We should bet angry, but not hateful, at the injustice they champion. We should hammer them with facts and truthtelling, but not cross the line into divisiveness or sectional chauvinism. We should fight their grotesque ideologies with reason and philsophy, but not erect counter-ideologes that prize a tribal conformity over fact and social cohesion. These are the social goals that most conservatives oppose--tolerance, unity, and compassion. We shouldn't sacrifice these values in the causee of defeating those who oppose them.

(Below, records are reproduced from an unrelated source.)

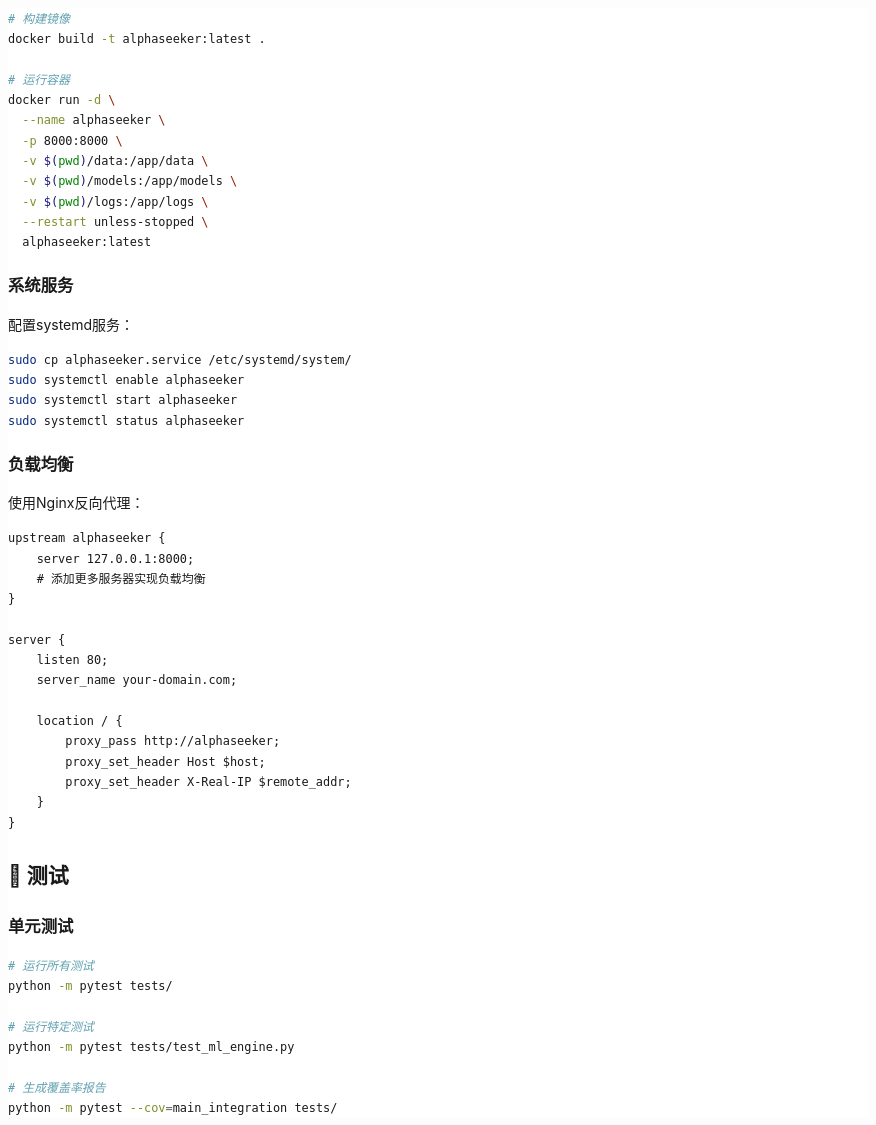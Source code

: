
 ```bash
# 构建镜像
docker build -t alphaseeker:latest .

# 运行容器
docker run -d \
  --name alphaseeker \
  -p 8000:8000 \
  -v $(pwd)/data:/app/data \
  -v $(pwd)/models:/app/models \
  -v $(pwd)/logs:/app/logs \
  --restart unless-stopped \
  alphaseeker:latest
```

### 系统服务

配置systemd服务：
```bash
sudo cp alphaseeker.service /etc/systemd/system/
sudo systemctl enable alphaseeker
sudo systemctl start alphaseeker
sudo systemctl status alphaseeker
```

### 负载均衡

使用Nginx反向代理：
```nginx
upstream alphaseeker {
    server 127.0.0.1:8000;
    # 添加更多服务器实现负载均衡
}

server {
    listen 80;
    server_name your-domain.com;
    
    location / {
        proxy_pass http://alphaseeker;
        proxy_set_header Host $host;
        proxy_set_header X-Real-IP $remote_addr;
    }
}
```

## 🧪 测试

### 单元测试
```bash
# 运行所有测试
python -m pytest tests/

# 运行特定测试
python -m pytest tests/test_ml_engine.py

# 生成覆盖率报告
python -m pytest --cov=main_integration tests/
```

Don't get me wrong: there's nothing wrong an occasional snicker at a naughty joke told at an opponent's expense. But the liberal spirit, I think, requires a social sense of moderation wherever we razz the other team. Conservatives I think of as wayward children of our shared national family--we seek to best them, but not destroy them. It's a fine line. I guess, I'm saying it's a little tougher being liberal. I think it's worth the effort. I think the glacial progress of building a more civil society requires us to leave room at the table, that after we trounce them in the next election, we make it easier for them to reclaim the civility they seem to scorn whenever a Democrat wins the White House.
As my old sensei Kirigi told me, "Choose your enemies wisely, for you may become them." If our group identity as Democrats is best defined by loathing our opponents, what will we have won when we win? What, my old chums, will we have lost in our victory?